To do:
Only an exact, line-for-line copy of the data will serve as the answer.

(Supplied material Opens)

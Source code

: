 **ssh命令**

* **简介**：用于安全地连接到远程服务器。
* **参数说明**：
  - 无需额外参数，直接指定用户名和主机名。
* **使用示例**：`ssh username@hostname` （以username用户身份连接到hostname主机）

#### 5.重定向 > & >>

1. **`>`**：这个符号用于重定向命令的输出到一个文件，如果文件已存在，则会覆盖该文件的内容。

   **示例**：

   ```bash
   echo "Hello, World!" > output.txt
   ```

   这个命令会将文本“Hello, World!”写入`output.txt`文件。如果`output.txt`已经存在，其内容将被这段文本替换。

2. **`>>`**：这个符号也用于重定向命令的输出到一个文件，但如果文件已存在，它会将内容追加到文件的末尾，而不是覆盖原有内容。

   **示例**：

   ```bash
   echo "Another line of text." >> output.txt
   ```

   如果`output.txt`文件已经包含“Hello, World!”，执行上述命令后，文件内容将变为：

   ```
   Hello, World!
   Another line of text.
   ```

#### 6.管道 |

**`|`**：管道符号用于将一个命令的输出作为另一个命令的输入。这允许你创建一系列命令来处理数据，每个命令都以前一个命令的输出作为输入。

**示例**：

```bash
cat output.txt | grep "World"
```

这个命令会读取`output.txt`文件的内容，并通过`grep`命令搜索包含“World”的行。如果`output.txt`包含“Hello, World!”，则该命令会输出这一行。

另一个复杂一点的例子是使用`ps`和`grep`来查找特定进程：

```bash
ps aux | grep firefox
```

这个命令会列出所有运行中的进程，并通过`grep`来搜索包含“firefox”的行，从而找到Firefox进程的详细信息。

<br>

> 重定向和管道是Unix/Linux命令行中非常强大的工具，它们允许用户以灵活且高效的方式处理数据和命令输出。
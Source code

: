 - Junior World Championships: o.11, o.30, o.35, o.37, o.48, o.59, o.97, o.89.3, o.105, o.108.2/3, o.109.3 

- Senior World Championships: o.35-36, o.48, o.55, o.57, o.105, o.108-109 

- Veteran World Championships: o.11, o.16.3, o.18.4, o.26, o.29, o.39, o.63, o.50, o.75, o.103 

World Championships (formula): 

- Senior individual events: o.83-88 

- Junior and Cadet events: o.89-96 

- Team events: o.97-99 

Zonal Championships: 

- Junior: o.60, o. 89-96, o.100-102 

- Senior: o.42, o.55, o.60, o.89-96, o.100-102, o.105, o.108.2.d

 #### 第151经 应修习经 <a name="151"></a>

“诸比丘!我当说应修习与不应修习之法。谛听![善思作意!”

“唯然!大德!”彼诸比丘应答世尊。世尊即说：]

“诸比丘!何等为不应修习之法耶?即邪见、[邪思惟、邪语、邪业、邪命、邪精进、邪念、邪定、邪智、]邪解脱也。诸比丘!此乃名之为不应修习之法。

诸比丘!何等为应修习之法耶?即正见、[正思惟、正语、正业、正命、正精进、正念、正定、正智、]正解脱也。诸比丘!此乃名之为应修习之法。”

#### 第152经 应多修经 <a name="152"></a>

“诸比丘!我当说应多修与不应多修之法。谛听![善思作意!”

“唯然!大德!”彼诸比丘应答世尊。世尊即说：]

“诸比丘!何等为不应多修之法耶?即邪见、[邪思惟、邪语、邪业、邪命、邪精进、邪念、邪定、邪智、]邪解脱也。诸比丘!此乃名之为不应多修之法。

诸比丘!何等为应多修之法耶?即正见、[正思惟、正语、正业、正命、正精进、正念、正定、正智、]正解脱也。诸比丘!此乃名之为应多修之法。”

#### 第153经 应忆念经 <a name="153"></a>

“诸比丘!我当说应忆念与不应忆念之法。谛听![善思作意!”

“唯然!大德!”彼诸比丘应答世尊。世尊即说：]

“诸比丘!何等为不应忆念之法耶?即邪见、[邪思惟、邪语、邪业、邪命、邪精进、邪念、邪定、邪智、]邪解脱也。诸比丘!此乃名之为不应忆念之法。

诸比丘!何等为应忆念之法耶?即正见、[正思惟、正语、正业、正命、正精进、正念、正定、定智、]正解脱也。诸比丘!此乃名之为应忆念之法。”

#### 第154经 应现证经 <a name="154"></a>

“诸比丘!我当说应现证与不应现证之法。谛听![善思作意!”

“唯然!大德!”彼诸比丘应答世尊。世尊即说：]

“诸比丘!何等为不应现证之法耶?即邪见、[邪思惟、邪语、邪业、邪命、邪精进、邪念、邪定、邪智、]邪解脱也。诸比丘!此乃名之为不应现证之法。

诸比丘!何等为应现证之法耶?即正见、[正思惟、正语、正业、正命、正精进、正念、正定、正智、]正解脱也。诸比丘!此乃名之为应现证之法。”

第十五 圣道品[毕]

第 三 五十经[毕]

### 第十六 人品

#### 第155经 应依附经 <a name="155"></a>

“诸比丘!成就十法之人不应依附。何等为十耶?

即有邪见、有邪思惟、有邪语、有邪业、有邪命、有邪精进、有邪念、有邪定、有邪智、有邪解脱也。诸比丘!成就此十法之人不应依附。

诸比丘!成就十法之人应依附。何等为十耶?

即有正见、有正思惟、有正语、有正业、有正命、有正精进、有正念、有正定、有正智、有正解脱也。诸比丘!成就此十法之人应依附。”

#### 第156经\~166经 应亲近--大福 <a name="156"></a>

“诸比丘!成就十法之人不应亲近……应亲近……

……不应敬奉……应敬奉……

(Supplied material Closes)

Completed task:
Source code

: **ssh命令**

* **简介**：用于安全地连接到远程服务器。
* **参数说明**：
  - 无需额外参数，直接指定用户名和主机名。
* **使用示例**：`ssh username@hostname` （以username用户身份连接到hostname主机）

#### 5.重定向 > & >>

1. **`>`**：这个符号用于重定向命令的输出到一个文件，如果文件已存在，则会覆盖该文件的内容。

   **示例**：

   ```bash
   echo "Hello, World!" > output.txt
   ```

   这个命令会将文本“Hello, World!”写入`output.txt`文件。如果`output.txt`已经存在，其内容将被这段文本替换。

2. **`>>`**：这个符号也用于重定向命令的输出到一个文件，但如果文件已存在，它会将内容追加到文件的末尾，而不是覆盖原有内容。

   **示例**：

   ```bash
   echo "Another line of text." >> output.txt
   ```

   如果`output.txt`文件已经包含“Hello, World!”，执行上述命令后，文件内容将变为：

   ```
   Hello, World!
   Another line of text.
   ```

#### 6.管道 |

**`|`**：管道符号用于将一个命令的输出作为另一个命令的输入。这允许你创建一系列命令来处理数据，每个命令都以前一个命令的输出作为输入。

**示例**：

```bash
cat output.txt | grep "World"
```

这个命令会读取`output.txt`文件的内容，并通过`grep`命令搜索包含“World”的行。如果`output.txt`包含“Hello, World!”，则该命令会输出这一行。

另一个复杂一点的例子是使用`ps`和`grep`来查找特定进程：

```bash
ps aux | grep firefox
```

这个命令会列出所有运行中的进程，并通过`grep`来搜索包含“firefox”的行，从而找到Firefox进程的详细信息。

<br>

> 重定向和管道是Unix/Linux命令行中非常强大的工具，它们允许用户以灵活且高效的方式处理数据和命令输出。
Source code

: - Junior World Championships: o.11, o.30, o.35, o.37, o.48, o.59, o.97, o.89.3, o.105, o.108.2/3, o.109.3 

- Senior World Championships: o.35-36, o.48, o.55, o.57, o.105, o.108-109 

- Veteran World Championships: o.11, o.16.3, o.18.4, o.26, o.29, o.39, o.63, o.50, o.75, o.103 

World Championships (formula): 

- Senior individual events: o.83-88 

- Junior and Cadet events: o.89-96 

- Team events: o.97-99 

Zonal Championships: 

- Junior: o.60, o. 89-96, o.100-102 

- Senior: o.42, o.55, o.60, o.89-96, o.100-102, o.105, o.108.2.d

 #### 第151经 应修习经 <a name="151"></a>

“诸比丘!我当说应修习与不应修习之法。谛听![善思作意!”

“唯然!大德!”彼诸比丘应答世尊。世尊即说：]

“诸比丘!何等为不应修习之法耶?即邪见、[邪思惟、邪语、邪业、邪命、邪精进、邪念、邪定、邪智、]邪解脱也。诸比丘!此乃名之为不应修习之法。

诸比丘!何等为应修习之法耶?即正见、[正思惟、正语、正业、正命、正精进、正念、正定、正智、]正解脱也。诸比丘!此乃名之为应修习之法。”

#### 第152经 应多修经 <a name="152"></a>

“诸比丘!我当说应多修与不应多修之法。谛听![善思作意!”

“唯然!大德!”彼诸比丘应答世尊。世尊即说：]

“诸比丘!何等为不应多修之法耶?即邪见、[邪思惟、邪语、邪业、邪命、邪精进、邪念、邪定、邪智、]邪解脱也。诸比丘!此乃名之为不应多修之法。

诸比丘!何等为应多修之法耶?即正见、[正思惟、正语、正业、正命、正精进、正念、正定、正智、]正解脱也。诸比丘!此乃名之为应多修之法。”

#### 第153经 应忆念经 <a name="153"></a>

“诸比丘!我当说应忆念与不应忆念之法。谛听![善思作意!”

“唯然!大德!”彼诸比丘应答世尊。世尊即说：]

“诸比丘!何等为不应忆念之法耶?即邪见、[邪思惟、邪语、邪业、邪命、邪精进、邪念、邪定、邪智、]邪解脱也。诸比丘!此乃名之为不应忆念之法。

诸比丘!何等为应忆念之法耶?即正见、[正思惟、正语、正业、正命、正精进、正念、正定、定智、]正解脱也。诸比丘!此乃名之为应忆念之法。”

#### 第154经 应现证经 <a name="154"></a>

“诸比丘!我当说应现证与不应现证之法。谛听![善思作意!”

“唯然!大德!”彼诸比丘应答世尊。世尊即说：]

“诸比丘!何等为不应现证之法耶?即邪见、[邪思惟、邪语、邪业、邪命、邪精进、邪念、邪定、邪智、]邪解脱也。诸比丘!此乃名之为不应现证之法。

诸比丘!何等为应现证之法耶?即正见、[正思惟、正语、正业、正命、正精进、正念、正定、正智、]正解脱也。诸比丘!此乃名之为应现证之法。”

第十五 圣道品[毕]

第 三 五十经[毕]

### 第十六 人品

#### 第155经 应依附经 <a name="155"></a>

“诸比丘!成就十法之人不应依附。何等为十耶?

即有邪见、有邪思惟、有邪语、有邪业、有邪命、有邪精进、有邪念、有邪定、有邪智、有邪解脱也。诸比丘!成就此十法之人不应依附。

诸比丘!成就十法之人应依附。何等为十耶?

即有正见、有正思惟、有正语、有正业、有正命、有正精进、有正念、有正定、有正智、有正解脱也。诸比丘!成就此十法之人应依附。”

#### 第156经\~166经 应亲近--大福 <a name="156"></a>

“诸比丘!成就十法之人不应亲近……应亲近……

……不应敬奉……应敬奉……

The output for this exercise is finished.